Der Frankfurter Börneplatz, die angrenzenden Quartiere und insbesondere die dortige Synagoge waren pulsierende Orte jüdischen Lebens in der Moderne, die weit über Frankfurt hinaus bekannt waren. 1882 feierlich eröffnet, entwickelte sich die Synagoge zu einem Kristallisationspunkt der jüdischen Renaissance, bevor sie am 10. November 1938 brutal zerstört wurde. Ihr materielles wie immaterielles Erbe ist heute vor Ort weitgehend unsichtbar. “Mapping Memories” will dies ändern. In einer temporären architektonischen Intervention und einer Ausstellung, mit Performances, Führungen, Diskussionen und digitalen Formaten wird Geschichte erfahrbar. Vier Tage lang verwandelt sich der Neue Börneplatz zum Ort einer lebendigen Auseinandersetzung: Was ist hier verschwunden und warum? Wie wollen wir erinnern? An was und wen?
Intervention auf dem Börneplatz
In ihrer installativen Intervention auf dem Neuen Börneplatz öffnen Prof. Nikolaus Hirsch und Prof. Dr. Michel Müller den Blick für die historische und soziale Dimension des Platzes. Die Architekten arbeiten dabei mit baulichen Elementen aus der Logistik: Paletten und Kisten beherbergen Funde aus archäologischen Grabungen am Börneplatz oder fungieren als Orte für Gespräche und Austausch. Die Frage, welche und wessen Geschichten dort erzählt werden und welche Leerstellen bleiben, rückt dabei ebenso in den Fokus wie der Umgang mit architektonischen Zeugnissen der Börneplatzsynagoge, die bei Bauarbeiten im Jahr 1990 geborgen werden konnten.

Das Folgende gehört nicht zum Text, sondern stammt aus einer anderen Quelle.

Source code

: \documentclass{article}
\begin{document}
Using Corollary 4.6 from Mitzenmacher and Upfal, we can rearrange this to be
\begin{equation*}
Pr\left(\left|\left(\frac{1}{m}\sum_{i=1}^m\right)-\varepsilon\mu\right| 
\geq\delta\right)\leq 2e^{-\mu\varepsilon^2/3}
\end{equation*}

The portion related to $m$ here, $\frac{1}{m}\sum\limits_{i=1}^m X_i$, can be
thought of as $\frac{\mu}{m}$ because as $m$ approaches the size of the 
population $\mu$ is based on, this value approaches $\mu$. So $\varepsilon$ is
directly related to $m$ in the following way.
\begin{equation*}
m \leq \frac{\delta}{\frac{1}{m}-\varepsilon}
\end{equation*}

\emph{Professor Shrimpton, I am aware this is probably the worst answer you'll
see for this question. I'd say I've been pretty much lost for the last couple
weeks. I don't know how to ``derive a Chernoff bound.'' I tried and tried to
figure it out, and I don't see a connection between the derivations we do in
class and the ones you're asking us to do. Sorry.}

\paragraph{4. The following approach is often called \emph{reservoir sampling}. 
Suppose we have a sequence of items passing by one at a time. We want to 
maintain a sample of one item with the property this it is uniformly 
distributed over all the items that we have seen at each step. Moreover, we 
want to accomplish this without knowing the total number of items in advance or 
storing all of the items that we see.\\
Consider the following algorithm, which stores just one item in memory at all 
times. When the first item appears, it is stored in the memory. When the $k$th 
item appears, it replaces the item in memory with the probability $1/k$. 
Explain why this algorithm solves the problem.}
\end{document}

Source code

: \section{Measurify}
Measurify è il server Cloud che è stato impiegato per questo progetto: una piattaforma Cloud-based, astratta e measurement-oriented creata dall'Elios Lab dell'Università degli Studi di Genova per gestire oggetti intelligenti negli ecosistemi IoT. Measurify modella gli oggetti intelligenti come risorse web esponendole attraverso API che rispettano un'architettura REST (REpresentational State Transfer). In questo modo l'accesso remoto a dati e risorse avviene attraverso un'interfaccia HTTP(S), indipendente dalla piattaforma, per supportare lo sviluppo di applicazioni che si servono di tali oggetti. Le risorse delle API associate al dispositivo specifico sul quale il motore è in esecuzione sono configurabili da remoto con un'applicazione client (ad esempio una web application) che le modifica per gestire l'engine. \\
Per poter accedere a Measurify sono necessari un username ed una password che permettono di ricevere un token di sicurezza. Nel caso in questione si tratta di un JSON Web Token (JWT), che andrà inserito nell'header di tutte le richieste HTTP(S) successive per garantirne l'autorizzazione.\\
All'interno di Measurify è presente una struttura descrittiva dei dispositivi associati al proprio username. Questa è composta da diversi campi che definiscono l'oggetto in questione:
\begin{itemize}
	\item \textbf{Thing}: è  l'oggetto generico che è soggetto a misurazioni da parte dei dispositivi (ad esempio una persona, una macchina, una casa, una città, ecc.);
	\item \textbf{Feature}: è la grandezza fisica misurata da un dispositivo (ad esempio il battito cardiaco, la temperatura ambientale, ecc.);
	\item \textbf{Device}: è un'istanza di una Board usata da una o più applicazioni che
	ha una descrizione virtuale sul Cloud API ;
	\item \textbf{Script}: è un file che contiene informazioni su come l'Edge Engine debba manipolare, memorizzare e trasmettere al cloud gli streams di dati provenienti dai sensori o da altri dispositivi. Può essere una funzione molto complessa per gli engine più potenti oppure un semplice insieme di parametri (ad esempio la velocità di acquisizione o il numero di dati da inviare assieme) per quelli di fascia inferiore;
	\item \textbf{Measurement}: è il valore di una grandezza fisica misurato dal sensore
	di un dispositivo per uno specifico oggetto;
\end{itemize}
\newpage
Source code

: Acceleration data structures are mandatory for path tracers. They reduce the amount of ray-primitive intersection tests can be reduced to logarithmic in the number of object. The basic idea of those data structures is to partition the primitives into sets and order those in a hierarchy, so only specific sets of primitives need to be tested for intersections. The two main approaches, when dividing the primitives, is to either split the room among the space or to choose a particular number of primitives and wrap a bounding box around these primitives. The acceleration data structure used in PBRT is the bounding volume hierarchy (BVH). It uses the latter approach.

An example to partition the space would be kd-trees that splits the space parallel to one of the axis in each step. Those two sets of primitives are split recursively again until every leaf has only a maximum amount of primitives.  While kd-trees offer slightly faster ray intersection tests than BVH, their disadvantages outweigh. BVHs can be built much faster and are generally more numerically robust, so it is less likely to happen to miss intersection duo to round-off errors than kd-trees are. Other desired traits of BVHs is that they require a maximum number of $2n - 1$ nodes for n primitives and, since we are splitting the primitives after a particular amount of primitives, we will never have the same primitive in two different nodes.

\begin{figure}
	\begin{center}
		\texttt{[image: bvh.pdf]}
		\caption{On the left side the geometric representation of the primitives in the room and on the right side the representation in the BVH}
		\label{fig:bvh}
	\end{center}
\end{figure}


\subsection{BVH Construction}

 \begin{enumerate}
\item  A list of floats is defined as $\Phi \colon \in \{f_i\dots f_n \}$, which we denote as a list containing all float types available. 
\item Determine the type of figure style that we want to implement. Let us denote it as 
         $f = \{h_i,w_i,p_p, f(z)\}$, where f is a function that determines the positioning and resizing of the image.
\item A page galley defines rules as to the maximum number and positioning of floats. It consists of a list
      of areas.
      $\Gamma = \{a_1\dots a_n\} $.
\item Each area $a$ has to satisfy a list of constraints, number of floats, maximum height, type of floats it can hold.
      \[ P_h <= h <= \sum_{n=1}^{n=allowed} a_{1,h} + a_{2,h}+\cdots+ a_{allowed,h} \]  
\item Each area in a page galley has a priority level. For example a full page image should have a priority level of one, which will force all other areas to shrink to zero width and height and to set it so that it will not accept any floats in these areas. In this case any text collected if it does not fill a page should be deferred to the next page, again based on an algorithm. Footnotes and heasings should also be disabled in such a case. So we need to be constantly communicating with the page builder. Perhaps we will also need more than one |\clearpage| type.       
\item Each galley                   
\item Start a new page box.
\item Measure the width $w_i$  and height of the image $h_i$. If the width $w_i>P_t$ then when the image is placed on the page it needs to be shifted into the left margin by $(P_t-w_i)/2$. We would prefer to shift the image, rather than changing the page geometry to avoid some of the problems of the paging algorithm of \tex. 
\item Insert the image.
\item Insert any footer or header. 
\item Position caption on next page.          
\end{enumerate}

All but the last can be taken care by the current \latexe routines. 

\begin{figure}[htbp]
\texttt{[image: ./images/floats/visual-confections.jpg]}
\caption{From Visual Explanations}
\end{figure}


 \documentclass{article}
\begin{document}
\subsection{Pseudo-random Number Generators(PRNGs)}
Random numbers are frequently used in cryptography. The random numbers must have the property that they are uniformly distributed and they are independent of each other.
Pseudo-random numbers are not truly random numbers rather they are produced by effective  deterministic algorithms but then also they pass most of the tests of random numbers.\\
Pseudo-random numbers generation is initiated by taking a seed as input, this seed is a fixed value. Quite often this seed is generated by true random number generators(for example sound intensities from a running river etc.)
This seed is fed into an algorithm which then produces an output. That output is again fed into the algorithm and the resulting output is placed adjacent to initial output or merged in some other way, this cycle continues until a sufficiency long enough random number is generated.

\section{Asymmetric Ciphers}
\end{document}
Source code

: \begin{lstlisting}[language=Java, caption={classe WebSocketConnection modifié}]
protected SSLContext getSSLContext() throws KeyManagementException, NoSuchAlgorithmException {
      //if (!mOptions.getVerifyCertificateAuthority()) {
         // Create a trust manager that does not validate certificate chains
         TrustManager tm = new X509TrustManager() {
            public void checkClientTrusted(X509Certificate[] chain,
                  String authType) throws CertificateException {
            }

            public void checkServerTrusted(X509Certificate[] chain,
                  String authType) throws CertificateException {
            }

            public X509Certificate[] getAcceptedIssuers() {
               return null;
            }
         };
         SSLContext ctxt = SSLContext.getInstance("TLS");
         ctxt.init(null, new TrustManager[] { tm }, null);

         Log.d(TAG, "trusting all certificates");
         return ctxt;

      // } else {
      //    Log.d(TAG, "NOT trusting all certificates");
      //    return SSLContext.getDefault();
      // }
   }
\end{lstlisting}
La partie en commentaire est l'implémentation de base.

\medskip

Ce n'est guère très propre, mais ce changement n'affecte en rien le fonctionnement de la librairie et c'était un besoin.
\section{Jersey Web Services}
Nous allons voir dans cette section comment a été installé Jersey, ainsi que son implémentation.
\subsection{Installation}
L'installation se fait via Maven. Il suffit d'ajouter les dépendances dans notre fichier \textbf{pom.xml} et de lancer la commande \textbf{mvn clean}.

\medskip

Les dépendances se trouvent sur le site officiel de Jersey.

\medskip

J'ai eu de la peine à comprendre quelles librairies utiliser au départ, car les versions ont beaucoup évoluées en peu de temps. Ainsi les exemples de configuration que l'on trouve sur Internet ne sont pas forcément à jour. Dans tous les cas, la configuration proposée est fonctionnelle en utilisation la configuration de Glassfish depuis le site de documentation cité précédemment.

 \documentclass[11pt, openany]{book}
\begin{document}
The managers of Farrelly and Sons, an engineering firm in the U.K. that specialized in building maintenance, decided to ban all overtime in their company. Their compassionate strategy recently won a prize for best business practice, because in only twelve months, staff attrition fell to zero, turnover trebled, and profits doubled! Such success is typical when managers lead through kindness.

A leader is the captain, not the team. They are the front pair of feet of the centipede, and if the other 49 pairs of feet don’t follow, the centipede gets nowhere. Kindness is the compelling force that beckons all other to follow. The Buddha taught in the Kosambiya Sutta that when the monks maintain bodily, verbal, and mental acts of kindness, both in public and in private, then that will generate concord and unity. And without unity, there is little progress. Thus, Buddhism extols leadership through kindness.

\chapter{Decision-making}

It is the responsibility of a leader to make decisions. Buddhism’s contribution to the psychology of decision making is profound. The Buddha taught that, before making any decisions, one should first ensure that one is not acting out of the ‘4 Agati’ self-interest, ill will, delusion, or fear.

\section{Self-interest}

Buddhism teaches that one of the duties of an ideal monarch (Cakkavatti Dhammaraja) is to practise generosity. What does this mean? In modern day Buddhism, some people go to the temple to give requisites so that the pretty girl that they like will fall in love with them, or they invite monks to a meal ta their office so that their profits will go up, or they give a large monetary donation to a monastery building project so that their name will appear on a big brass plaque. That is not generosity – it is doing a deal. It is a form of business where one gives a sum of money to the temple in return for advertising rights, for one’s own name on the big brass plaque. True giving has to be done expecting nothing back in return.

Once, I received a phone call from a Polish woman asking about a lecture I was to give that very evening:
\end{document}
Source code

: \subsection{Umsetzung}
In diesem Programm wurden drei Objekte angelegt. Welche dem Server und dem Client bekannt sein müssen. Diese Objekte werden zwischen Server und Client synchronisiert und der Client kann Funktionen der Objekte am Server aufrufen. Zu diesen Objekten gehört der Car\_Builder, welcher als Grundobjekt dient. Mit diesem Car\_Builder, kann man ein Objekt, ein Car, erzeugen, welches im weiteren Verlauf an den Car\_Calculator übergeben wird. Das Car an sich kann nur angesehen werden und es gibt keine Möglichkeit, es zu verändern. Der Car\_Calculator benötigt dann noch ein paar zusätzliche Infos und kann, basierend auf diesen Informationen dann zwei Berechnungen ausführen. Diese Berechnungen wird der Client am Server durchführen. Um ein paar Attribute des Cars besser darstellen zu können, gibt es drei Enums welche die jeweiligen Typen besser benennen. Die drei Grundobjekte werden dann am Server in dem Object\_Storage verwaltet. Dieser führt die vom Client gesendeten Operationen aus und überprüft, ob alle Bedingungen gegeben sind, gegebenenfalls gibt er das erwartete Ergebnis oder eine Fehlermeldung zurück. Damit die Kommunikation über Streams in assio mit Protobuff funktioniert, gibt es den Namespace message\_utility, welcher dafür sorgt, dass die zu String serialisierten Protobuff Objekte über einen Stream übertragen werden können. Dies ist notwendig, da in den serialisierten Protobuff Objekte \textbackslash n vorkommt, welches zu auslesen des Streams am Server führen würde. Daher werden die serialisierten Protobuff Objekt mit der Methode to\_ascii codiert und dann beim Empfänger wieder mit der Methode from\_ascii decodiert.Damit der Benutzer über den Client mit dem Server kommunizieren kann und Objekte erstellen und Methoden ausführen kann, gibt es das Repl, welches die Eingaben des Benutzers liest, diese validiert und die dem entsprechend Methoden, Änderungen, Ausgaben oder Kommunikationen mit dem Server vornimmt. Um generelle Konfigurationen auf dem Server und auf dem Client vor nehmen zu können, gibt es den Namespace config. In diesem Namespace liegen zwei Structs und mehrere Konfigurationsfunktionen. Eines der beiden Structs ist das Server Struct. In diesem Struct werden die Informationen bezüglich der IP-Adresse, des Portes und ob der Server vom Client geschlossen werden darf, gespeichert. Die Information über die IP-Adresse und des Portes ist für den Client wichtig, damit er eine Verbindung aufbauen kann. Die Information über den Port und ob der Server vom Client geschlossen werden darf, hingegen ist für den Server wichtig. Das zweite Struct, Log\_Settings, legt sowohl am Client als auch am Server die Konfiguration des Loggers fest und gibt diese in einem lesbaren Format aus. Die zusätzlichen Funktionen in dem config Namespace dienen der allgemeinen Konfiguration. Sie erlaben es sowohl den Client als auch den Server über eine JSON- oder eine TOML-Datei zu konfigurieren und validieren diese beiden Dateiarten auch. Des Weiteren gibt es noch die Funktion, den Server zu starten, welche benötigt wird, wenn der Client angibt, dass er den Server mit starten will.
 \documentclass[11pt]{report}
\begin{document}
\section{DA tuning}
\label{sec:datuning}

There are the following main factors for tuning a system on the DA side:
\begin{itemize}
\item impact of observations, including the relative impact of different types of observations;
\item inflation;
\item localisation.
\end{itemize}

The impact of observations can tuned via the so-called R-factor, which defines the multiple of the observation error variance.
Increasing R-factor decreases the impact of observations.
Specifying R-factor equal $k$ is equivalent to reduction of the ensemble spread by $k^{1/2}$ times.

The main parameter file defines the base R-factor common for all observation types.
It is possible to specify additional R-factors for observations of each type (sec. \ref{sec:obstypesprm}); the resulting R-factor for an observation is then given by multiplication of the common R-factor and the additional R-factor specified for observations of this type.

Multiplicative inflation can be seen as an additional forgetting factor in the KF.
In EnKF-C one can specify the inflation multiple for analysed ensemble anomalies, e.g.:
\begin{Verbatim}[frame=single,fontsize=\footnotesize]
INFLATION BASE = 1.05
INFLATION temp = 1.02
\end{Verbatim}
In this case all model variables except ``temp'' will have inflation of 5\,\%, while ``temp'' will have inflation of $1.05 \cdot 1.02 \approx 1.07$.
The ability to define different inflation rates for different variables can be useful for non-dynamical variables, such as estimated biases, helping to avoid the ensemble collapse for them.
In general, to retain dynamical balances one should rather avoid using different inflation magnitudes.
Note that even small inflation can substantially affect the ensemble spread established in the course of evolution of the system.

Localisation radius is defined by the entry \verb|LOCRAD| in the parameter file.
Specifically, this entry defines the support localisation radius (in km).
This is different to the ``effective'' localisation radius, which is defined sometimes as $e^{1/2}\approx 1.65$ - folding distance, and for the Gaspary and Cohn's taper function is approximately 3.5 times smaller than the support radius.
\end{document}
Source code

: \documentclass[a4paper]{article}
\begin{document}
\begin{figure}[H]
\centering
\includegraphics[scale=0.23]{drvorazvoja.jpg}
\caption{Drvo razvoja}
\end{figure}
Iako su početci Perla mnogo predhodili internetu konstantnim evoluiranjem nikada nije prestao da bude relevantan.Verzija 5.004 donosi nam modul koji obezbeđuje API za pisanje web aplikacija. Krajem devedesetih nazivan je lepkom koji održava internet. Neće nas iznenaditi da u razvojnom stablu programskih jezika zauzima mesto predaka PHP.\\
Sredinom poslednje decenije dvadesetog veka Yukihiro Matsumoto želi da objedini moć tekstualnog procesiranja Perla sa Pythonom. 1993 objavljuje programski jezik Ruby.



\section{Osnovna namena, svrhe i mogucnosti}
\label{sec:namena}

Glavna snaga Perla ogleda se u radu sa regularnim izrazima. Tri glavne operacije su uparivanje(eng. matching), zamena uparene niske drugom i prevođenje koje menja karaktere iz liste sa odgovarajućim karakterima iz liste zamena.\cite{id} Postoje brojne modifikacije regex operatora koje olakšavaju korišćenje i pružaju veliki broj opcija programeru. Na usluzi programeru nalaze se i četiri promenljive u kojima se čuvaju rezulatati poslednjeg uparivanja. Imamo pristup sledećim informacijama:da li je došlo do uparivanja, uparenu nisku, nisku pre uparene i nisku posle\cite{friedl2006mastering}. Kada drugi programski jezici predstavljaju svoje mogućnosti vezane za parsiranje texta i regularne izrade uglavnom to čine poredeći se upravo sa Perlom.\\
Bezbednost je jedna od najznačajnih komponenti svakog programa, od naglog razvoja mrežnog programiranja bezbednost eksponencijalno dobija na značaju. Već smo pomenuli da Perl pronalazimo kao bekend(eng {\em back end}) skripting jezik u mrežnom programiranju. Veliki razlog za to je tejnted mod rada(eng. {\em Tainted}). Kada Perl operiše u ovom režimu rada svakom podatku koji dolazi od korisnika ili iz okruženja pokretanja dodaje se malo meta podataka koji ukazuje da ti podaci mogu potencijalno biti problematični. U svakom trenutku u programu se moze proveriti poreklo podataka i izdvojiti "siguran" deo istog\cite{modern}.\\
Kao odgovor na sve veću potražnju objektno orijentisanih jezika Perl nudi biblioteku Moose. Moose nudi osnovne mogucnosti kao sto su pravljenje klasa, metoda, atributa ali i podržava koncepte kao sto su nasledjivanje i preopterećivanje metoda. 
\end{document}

Im Zentrum der Installation stehen die originalen Bruchstücke des zerstörten Toraschreins, die vorübergehend an ihren Ursprungsort zurückkehren.
Künstlerische Recherchen
Das Projekt “Unboxing Past” von Helgard Haug (Rimini Protokoll) nimmt die steinernen Fragmente der Synagoge im Depot des Archäologischen Museums zum Anlass, um einen Blick hinter die Kulissen musealer Arbeitspraxis zu werfen. Seit einem Jahr beobachten drei Kameras Dr. Thorsten Sonnemann beim “Auspacken” von rund 100 Archivkartons und der Inventarisierung von den steinernen Zeugnissen, die sie bewahren. Das Projekt lädt zum Nachdenken über Praktiken der Archivierens und Erinnerns ein und befragt das museale Gedächtnis, das an den materiellen Kulturgütern haftet.
Der israelische Künstler Ariel Efraim Ashbel unternimmt schon seit Längerem performative Auseinandersetzungen mit seiner jüdischen Identität. Nun hat er sich entschlossen, seine Bar Mizwa nachzuholen. Im Rahmen einer künstlerischen Residenz bereitet ihn der Frankfurter Gemeinderabbiner Soussan auf die religiöse Mündigkeit vor. In Gesprächen mit unterschiedlichsten Frankfurter*innen über Aspekte des jüdischen Lebens begibt sich Ashbel zudem auf die Suche nach jüdischen Spuren im Stadtbild, im Alltag und in den Sammlungen von Frankfurter Museen.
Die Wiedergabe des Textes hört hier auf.